------ RECORDS TO USE ------

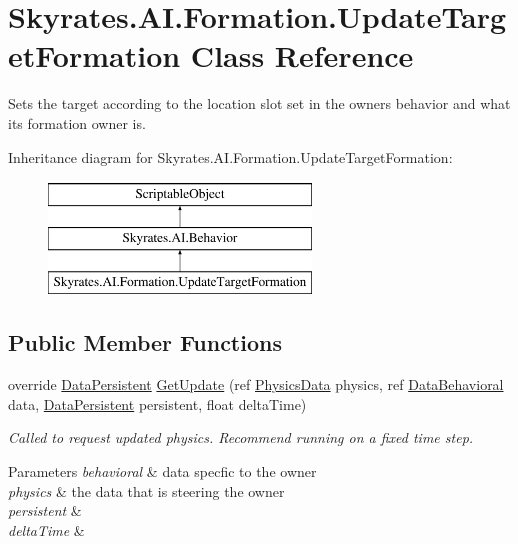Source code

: \hypertarget{class_skyrates_1_1_a_i_1_1_formation_1_1_update_target_formation}{\section{Skyrates.\-A\-I.\-Formation.\-Update\-Target\-Formation Class Reference}
\label{class_skyrates_1_1_a_i_1_1_formation_1_1_update_target_formation}
}


Sets the target according to the location slot set in the owners behavior and what its formation owner is.  


Inheritance diagram for Skyrates.\-A\-I.\-Formation.\-Update\-Target\-Formation\-:\begin{figure}[H]
\begin{center}
\leavevmode
\includegraphics[height=3.000000cm]{class_skyrates_1_1_a_i_1_1_formation_1_1_update_target_formation}
\end{center}
\end{figure}
\subsection*{Public Member Functions}
\begin{DoxyCompactItemize}
\item 
\hypertarget{class_skyrates_1_1_a_i_1_1_formation_1_1_update_target_formation_a25716ab84afb4ef5b19e52c8a114fa2a}{override \hyperlink{class_skyrates_1_1_a_i_1_1_behavior_1_1_data_persistent}{Data\-Persistent} \hyperlink{class_skyrates_1_1_a_i_1_1_formation_1_1_update_target_formation_a25716ab84afb4ef5b19e52c8a114fa2a}{Get\-Update} (ref \hyperlink{class_skyrates_1_1_physics_1_1_physics_data}{Physics\-Data} physics, ref \hyperlink{class_skyrates_1_1_a_i_1_1_behavior_1_1_data_behavioral}{Data\-Behavioral} data, \hyperlink{class_skyrates_1_1_a_i_1_1_behavior_1_1_data_persistent}{Data\-Persistent} persistent, float delta\-Time)}\label{class_skyrates_1_1_a_i_1_1_formation_1_1_update_target_formation_a25716ab84afb4ef5b19e52c8a114fa2a}

\begin{DoxyCompactList}\small\item\em Called to request updated physics. Recommend running on a fixed time step. 


\begin{DoxyParams}{Parameters}
{\em behavioral} & data specfic to the owner\\
\hline
{\em physics} & the data that is steering the owner\\
\hline
{\em persistent} & \\
\hline
{\em delta\-Time} & \\
\hline
\end{DoxyParams}
 \end{DoxyCompactList}\end{DoxyCompactItemize}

------

DESCRIPTION OF THE TASK → Set down the data above exactly as written. Omit the pictures.

TASK SOLUTION →
Source code

: \hypertarget{class_skyrates_1_1_a_i_1_1_formation_1_1_update_target_formation}{\section{Skyrates.\-A\-I.\-Formation.\-Update\-Target\-Formation Class Reference}
\label{class_skyrates_1_1_a_i_1_1_formation_1_1_update_target_formation}
}


Sets the target according to the location slot set in the owners behavior and what its formation owner is.  


Inheritance diagram for Skyrates.\-A\-I.\-Formation.\-Update\-Target\-Formation\-:\begin{figure}[H]
\begin{center}
\leavevmode
\includegraphics[height=3.000000cm]{class_skyrates_1_1_a_i_1_1_formation_1_1_update_target_formation}
\end{center}
\end{figure}
\subsection*{Public Member Functions}
\begin{DoxyCompactItemize}
\item 
\hypertarget{class_skyrates_1_1_a_i_1_1_formation_1_1_update_target_formation_a25716ab84afb4ef5b19e52c8a114fa2a}{override \hyperlink{class_skyrates_1_1_a_i_1_1_behavior_1_1_data_persistent}{Data\-Persistent} \hyperlink{class_skyrates_1_1_a_i_1_1_formation_1_1_update_target_formation_a25716ab84afb4ef5b19e52c8a114fa2a}{Get\-Update} (ref \hyperlink{class_skyrates_1_1_physics_1_1_physics_data}{Physics\-Data} physics, ref \hyperlink{class_skyrates_1_1_a_i_1_1_behavior_1_1_data_behavioral}{Data\-Behavioral} data, \hyperlink{class_skyrates_1_1_a_i_1_1_behavior_1_1_data_persistent}{Data\-Persistent} persistent, float delta\-Time)}\label{class_skyrates_1_1_a_i_1_1_formation_1_1_update_target_formation_a25716ab84afb4ef5b19e52c8a114fa2a}

\begin{DoxyCompactList}\small\item\em Called to request updated physics. Recommend running on a fixed time step. 


\begin{DoxyParams}{Parameters}
{\em behavioral} & data specfic to the owner\\
\hline
{\em physics} & the data that is steering the owner\\
\hline
{\em persistent} & \\
\hline
{\em delta\-Time} & \\
\hline
\end{DoxyParams}
 \end{DoxyCompactList}\end{DoxyCompactItemize}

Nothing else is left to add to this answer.